一途な敏腕社長はピュアな彼女を逃さない
神崎さんは自分の携帯から総司の番号を探しだすと、その番号に電話をかける。

プルルルルルッ

『はい。立花です。』


「神崎だ。」


『社長ですか!?
今どこですか?現場から社長が来ないと連絡あったんですが』

「実は、ホテルに向かう途中で車のタイヤがパンクして近くの民家で電話を貸してもらってるんだ。
今から言う住所に修理を手配してくれ。
あと今日の視察は延期にしておいてほしいと連絡しといてくれないか?」


神崎さんの問いに私は自分の住所と電話番号を教えると、神崎さんはそれを電話相手に伝えた。


『承知しました。
至急手配しますけど
多分、今からですと、早くても明日になりますが…』


「あぁ、仕方ないな。明日でも構わない。」


神崎さんは仕方ないと言いながらも、声色は弾んでいた。
それから神崎さんは電話相手と
少し仕事の話をしてから電話を切った。


「電話貸して頂いてありがとうございます。
本当に助かりました。
あと修理に来るのが
今からだと早くて明日になってしまうんだ。
重ね重ね申し訳ないんだけど一晩ここに泊めてくれませんか?」


「えっ?」

突然の神崎さんの申し出に
私はすぐに返事ができないでいた。


私の様子を見て神崎さんは
少し困った顔をしてから
「俺はあそこのソファで寝ますから!」
そう言って部屋の隅にある
二人掛けの小さなソファを指さした。

「それに私は会社の代表を務めている身です。
ですので、指一本触れるつもりはないので安心してください。

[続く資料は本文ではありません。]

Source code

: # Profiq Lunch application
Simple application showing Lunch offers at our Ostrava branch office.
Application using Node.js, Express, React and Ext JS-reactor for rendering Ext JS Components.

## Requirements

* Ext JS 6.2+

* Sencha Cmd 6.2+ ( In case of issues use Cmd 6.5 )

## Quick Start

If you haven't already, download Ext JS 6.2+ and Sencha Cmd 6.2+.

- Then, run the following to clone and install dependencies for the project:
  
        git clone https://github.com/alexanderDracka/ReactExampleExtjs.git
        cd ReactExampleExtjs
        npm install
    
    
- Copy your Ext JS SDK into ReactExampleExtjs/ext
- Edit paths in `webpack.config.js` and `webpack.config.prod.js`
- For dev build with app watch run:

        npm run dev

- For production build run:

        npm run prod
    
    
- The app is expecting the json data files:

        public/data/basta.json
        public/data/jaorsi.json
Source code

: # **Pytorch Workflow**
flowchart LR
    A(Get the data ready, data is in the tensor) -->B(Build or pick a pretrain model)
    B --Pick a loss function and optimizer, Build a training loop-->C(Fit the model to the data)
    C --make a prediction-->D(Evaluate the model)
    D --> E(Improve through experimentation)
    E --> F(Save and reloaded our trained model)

」

神崎さんが私相手に手を出すなんてそんな心配はしていないのだけれど、
私が答えを渋っているからそう思ったのだろう。

外を見るともう暗くなり始めている。
まだ春先で車で寝泊まりするには
流石に寒くてつらいだろう


悪い人ではなさそうだし
一晩くらいなら大丈夫だよね...



「せ、せまいところですが...良ければ...」


私の言葉に神崎さんの顔が一瞬で華やいだ。


「ありがとうございます!
失礼ですが、名前を伺ってもいいですか?」



「あっ!す、すみません!
杉崎カヨ子と申します...」


「カヨ子さんか...
一晩よろしくお願いします。」


神崎さんは優しく微笑むと頭を下げた。


「こ、こちらこそ...
よろしく...お願いします...」


男性に下の名前で呼ばれることに
慣れない私は
恥ずかしくて顔が熱くなる。
きっと赤面症の私の顔面真っ赤に違いない。